One word has come to define Donald Trump's second term as the President of the United States (U.S.): tariffs. The unpredictable and arbitrary nature of Trump's reciprocal tariffs has overwhelmed Canada—and the world. Currently, Canada faces a 35% tariff on its exports. Along with 50% tariffs on steel and aluminum, Canada remains one of the highest-tariffed nations.
Even as Canada and the U.S. are still engaged in trade talks, which can lead to a deal that might reduce tariffs, Prime Minister Mark Carney’s recent war of words with Trump has indicated that things will not remain the same between the two neighbors.

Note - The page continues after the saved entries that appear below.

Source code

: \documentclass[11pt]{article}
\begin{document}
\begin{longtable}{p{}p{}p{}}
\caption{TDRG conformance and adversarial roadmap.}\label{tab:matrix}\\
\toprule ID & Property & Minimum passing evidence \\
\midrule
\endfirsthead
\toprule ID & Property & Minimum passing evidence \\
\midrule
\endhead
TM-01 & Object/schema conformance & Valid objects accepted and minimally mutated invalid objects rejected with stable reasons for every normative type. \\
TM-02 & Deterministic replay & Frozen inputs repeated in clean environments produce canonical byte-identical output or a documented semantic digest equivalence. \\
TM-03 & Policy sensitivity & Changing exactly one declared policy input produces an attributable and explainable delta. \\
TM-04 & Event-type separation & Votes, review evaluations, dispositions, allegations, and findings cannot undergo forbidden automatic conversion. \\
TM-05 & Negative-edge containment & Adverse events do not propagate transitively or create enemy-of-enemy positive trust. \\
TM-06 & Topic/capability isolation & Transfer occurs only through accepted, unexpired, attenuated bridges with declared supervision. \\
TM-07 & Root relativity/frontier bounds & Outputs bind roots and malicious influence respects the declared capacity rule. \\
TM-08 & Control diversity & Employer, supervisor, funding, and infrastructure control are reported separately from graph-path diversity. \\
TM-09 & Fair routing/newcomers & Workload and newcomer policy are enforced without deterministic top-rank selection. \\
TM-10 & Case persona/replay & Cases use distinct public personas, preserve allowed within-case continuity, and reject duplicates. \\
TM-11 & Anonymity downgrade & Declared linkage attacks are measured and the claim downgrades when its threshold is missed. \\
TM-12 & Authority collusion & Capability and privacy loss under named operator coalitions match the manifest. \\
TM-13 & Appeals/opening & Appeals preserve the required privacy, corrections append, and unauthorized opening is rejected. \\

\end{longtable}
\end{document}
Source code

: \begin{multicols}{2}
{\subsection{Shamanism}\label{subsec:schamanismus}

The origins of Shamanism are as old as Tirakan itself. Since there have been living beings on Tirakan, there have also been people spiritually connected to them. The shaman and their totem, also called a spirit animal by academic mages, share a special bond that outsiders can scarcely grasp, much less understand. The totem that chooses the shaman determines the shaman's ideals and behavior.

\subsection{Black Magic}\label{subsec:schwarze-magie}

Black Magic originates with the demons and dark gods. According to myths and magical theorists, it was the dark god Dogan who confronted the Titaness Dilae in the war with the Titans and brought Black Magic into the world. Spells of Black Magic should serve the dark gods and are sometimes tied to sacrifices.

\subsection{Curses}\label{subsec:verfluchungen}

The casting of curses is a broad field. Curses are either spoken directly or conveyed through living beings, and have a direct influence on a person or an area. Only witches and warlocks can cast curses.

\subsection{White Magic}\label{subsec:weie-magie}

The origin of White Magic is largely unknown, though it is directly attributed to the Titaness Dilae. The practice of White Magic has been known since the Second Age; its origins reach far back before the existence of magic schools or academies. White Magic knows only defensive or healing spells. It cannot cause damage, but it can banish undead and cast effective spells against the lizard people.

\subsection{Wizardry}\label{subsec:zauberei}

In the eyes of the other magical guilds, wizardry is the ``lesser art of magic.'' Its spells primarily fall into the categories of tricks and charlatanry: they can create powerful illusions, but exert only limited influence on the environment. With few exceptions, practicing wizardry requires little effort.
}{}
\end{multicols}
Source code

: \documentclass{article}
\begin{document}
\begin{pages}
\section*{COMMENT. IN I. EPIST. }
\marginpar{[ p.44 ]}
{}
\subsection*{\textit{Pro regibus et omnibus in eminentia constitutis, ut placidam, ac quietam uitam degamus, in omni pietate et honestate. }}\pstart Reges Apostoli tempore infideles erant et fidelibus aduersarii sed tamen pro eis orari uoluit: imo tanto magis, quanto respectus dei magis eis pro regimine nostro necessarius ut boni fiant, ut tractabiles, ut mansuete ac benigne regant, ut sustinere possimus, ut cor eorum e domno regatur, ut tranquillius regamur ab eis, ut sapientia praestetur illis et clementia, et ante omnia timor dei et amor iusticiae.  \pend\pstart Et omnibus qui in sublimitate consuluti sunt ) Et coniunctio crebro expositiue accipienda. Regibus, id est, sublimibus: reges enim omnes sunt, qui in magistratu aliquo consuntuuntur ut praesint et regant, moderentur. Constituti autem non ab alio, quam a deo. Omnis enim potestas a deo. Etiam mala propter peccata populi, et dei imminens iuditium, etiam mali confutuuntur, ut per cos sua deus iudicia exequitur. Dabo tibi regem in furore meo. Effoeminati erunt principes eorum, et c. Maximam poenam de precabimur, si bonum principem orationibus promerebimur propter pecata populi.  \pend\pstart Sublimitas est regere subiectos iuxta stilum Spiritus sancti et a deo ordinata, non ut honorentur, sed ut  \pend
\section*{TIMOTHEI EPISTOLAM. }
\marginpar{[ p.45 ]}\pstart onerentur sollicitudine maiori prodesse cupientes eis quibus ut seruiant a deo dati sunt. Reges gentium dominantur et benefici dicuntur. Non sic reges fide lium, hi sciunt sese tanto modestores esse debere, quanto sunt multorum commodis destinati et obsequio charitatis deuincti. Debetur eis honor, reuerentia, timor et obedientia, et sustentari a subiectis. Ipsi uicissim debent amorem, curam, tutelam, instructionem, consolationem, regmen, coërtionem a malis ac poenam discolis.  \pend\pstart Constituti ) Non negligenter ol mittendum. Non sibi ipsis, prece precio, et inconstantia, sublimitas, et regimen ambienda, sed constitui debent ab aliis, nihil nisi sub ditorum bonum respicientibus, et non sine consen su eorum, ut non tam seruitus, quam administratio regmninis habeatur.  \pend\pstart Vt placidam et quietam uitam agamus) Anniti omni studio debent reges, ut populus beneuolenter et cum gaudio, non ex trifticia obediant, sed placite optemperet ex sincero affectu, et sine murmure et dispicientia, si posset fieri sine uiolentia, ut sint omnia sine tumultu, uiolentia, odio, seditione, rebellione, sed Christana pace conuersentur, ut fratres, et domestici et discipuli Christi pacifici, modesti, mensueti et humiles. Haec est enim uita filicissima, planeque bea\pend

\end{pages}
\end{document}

The U.S. accounts for 75.9% of Canada’s goods exports and 50.2% of service exports. However, thanks to Trump’s tariff tantrums, Canada’s new credo in the Trumpian era seems to be ‘Look East’, in a bid to economically diversify and reduce its dependence on the U.S. An immediate goal could be to strengthen its ties across the Atlantic, with the 27-member European Union (EU).
Warming Up to the EU
Canada and the EU already have a trade deal—the Canada-European Union Trade Agreement (CETA)—since September 2017. But in the Trumpian era, Canada’s trade relationship with the European Union is set to take center stage, potentially dislodging the U.S. as the predominant economic partner. While PM Carney has declared that the “80-year period when the U.S. embraced the mantle of global economic leadership is over”, he has reiterated Canada’s pivot to the EU.
During the 20th EU-Canada Summit in June 2025, Canada and the EU announced a ‘Strategic Partnership of the Future’ to increase cooperation in defense, trade, and commerce on both sides of the Atlantic. Both parties have already launched comprehensive negotiations on trade and economy, which could, in the words of the PM, generate “long-term prosperity for workers, businesses, and citizens in Canada as well as the European Union.”
An official communique from the Canadian PM’s Office reads: “Canada’s new government is focused on strengthening and diversifying our international partnerships. We will work with the EU and other allies to build a new international, rules-based system for a more secure and prosperous world.”
Three particular developments headline Canada’s EU pivot in the Trumpian era. Firstly, a new industrial policy is under formulation, which will focus on protecting and creating jobs in the world’s second-largest country. Secondly, Canada and the EU will deepen their strategic partnership in securing the raw material supply chain, which will tap into Ottawa’s vast mineral resources. Thirdly, both parties are seriously contemplating a digital trade agreement, which aims to make internet-based trade seamless.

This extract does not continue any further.